What needs to be done: In the records below, count the lines that have "credit" and answer with the number alone.

============

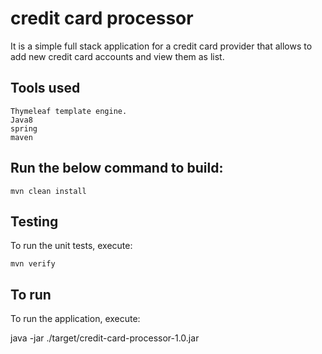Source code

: # credit card processor
It is a simple full stack application for a credit card provider that allows to add new credit card accounts and view them as list.


## Tools used
```
Thymeleaf template engine.
Java8
spring
maven

```

## Run the below command to build:

```
mvn clean install

```

## Testing
To run the unit tests, execute:

```
mvn verify

```

## To run
To run the application, execute:

java -jar ./target/credit-card-processor-1.0.jar
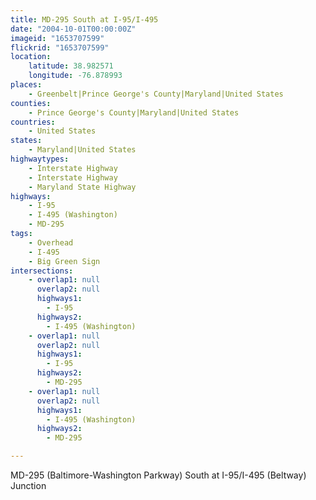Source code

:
 ```yaml
---
title: MD-295 South at I-95/I-495
date: "2004-10-01T00:00:00Z"
imageid: "1653707599"
flickrid: "1653707599"
location:
    latitude: 38.982571
    longitude: -76.878993
places:
    - Greenbelt|Prince George's County|Maryland|United States
counties:
    - Prince George's County|Maryland|United States
countries:
    - United States
states:
    - Maryland|United States
highwaytypes:
    - Interstate Highway
    - Interstate Highway
    - Maryland State Highway
highways:
    - I-95
    - I-495 (Washington)
    - MD-295
tags:
    - Overhead
    - I-495
    - Big Green Sign
intersections:
    - overlap1: null
      overlap2: null
      highways1:
        - I-95
      highways2:
        - I-495 (Washington)
    - overlap1: null
      overlap2: null
      highways1:
        - I-95
      highways2:
        - MD-295
    - overlap1: null
      overlap2: null
      highways1:
        - I-495 (Washington)
      highways2:
        - MD-295

---
```

MD-295 (Baltimore-Washington Parkway) South at I-95/I-495 (Beltway) Junction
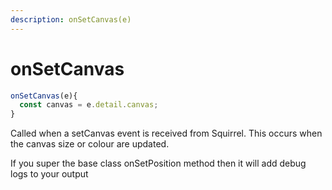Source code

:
 ```yaml
---
description: onSetCanvas(e)
---
```


# onSetCanvas

```typescript
onSetCanvas(e){
  const canvas = e.detail.canvas;
}
```

Called when a setCanvas event is received from Squirrel. This occurs when the canvas size or colour are updated.&#x20;

If you super the base class onSetPosition method then it will add debug logs to your output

============

Solution below: 3